Há o "Hino do Quarto Centenário", um dobrado do nível de John Phillip de Souza, de autoria de Garoto e Chiquinho do Acordeon, e ainda um outro hino de Mário Zan, que muitos confundem com o de Garoto.
Mas talvez a música mais bonita já composta para a cidade seja "Perfil de São Paulo", de um compositor de Barretos, falecido em 30 de junho de 1995, Francisco de Assis Bezerra Menezes, advogado boêmio, formado no Largo São Francisco, integrante das caravanas musicais dos tempos de estudante e, depois, compositor com alguns sucessos expressivos. "Aonde estão seus sobrados / de longos telhados / e seus lampiões", é o início de um dos hinos mais belos já oferecidos a uma cidade, quase à altura da "Valsa de uma Cidade", para o Rio de Janeiro.

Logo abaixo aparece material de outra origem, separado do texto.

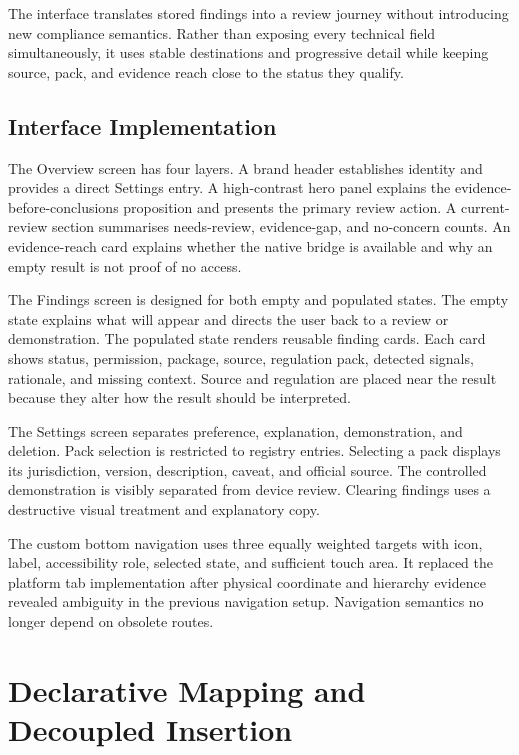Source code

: The interface translates stored findings into a review journey without introducing new compliance semantics. Rather than exposing every technical field simultaneously, it uses stable destinations and progressive detail while keeping source, pack, and evidence reach close to the status they qualify.

\subsection{Interface Implementation}

The Overview screen has four layers. A brand header establishes identity and provides a direct Settings entry. A high-contrast hero panel explains the evidence-before-conclusions proposition and presents the primary review action. A current-review section summarises needs-review, evidence-gap, and no-concern counts. An evidence-reach card explains whether the native bridge is available and why an empty result is not proof of no access.

The Findings screen is designed for both empty and populated states. The empty state explains what will appear and directs the user back to a review or demonstration. The populated state renders reusable finding cards. Each card shows status, permission, package, source, regulation pack, detected signals, rationale, and missing context. Source and regulation are placed near the result because they alter how the result should be interpreted.

The Settings screen separates preference, explanation, demonstration, and deletion. Pack selection is restricted to registry entries. Selecting a pack displays its jurisdiction, version, description, caveat, and official source. The controlled demonstration is visibly separated from device review. Clearing findings uses a destructive visual treatment and explanatory copy.

The custom bottom navigation uses three equally weighted targets with icon, label, accessibility role, selected state, and sufficient touch area. It replaced the platform tab implementation after physical coordinate and hierarchy evidence revealed ambiguity in the previous navigation setup. Navigation semantics no longer depend on obsolete routes.


\section{Declarative Mapping and Decoupled Insertion}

Na Faculdade de Direito, Bezerrinha (como era chamado) fazia parte de um grupo eclético, que incluía Paulo Autran, Renato Consorte, Paulo Vanzolini, todos envolvidos com arte, nenhum pensando em ser profissional. Semanalmente se reuniam na casa de Inezita Barroso, cujo marido era da faculdade.
Antes disso, nos anos 40, Bezerrinha decidiu ser expedicionário para conhecer a Itália. Voltou, entrou na faculdade e na boemia. Em novembro de 1953 -me informa o meu amigo Pelão-, venceu o concurso de Hino do Quarto Centenário promovido pela rádio Excelsior, hoje CBN. O primeiro intérprete desse clássico foi Silvio Caldas. O segundo, a Orquestra de Luiz Arruda Paes. Depois, Inezita, Agnaldo Rayol, Jair Rodrigues.
Bezerrinha voltou para Barretos e sua casa se tornou centro de boemia de todos os cantores que se apresentavam na cidade. Vez por outra Inezita ia para lá e varavam a noite, Bezerrinha ao piano e sua mulher Lígia, carioca de erre puxado e boa cantora.
Antes mesmo do prêmio, em 1952, visitando Barretos, antes de uma síncope nervosa com a notícia da morte de Francisco Alves, Isaurinha Garcia conheceu e depois gravou "Estava Escrito" ("Estava escrito / desde o começo / que eu te amaria / a qualquer preço"). Ela aprendeu a música por meio de um alfaiate da cidade, metido a maestro, que depois se transformaria em um dos principais arranjadores brasileiros, o rei dos metais Élcio Álvares.
A primeira música gravada de Bezerrinha foi com Albertinho Fortuna, cantor de voz aveludada que fez sucesso no início dos anos 50. Foi "Triste Quarta-Feira" ("Eu sinto que entre nós / nada mais existe nesta quarta-feira"). Depois, a belíssima vedete Luely Figueiró foi inaugurar uma loja em Barretos, conheceu o repertório de Bezerrinha e gravou "Miragem", regravada depois por Rosana Toledo e pelo Conjunto Farroupilha, segundo me conta o radialista José Vicente Dias Leme, memória viva da cidade.
Emérito boêmio, Bezerrinha compunha desde músicas da noite, sambas canções, até modas de viola divertidíssimas, como "Burro Chucro" ("Amontei num burro chucro / mode uma aposta ganhá"). É dele também "A Festa do Peão", que se transformou no hino oficial de Barretos.
O nome de Bezerrinha não consta de nenhuma enciclopédia de música. Pelão promete um CD com músicas dele. Dias Leme é o grande defensor de sua memória. Ambos concordam que uma de suas músicas inéditas, "Bom dia São Paulo", é o clássico definitivo sobre a cidade.
Ainda dá tempo de algum artista sensível correr até Barretos, atrás da família, recuperar o "Bom Dia São Paulo" e, no dia 25, oferecer a primeira audição para a cidade: "Boa noite meu viaduto do Chá / vou chegar até o Paysandu / o Ponto Chic me espera por lá / o chopp gelado e o bauru / São pequenas coisinhas / que prendem São Paulo no coração".
"Boa noite Bexiga / cigarra boêmia / de um mundo bonito demais / e antes que pinte o amanhã / um chateaubriand no velho Morais".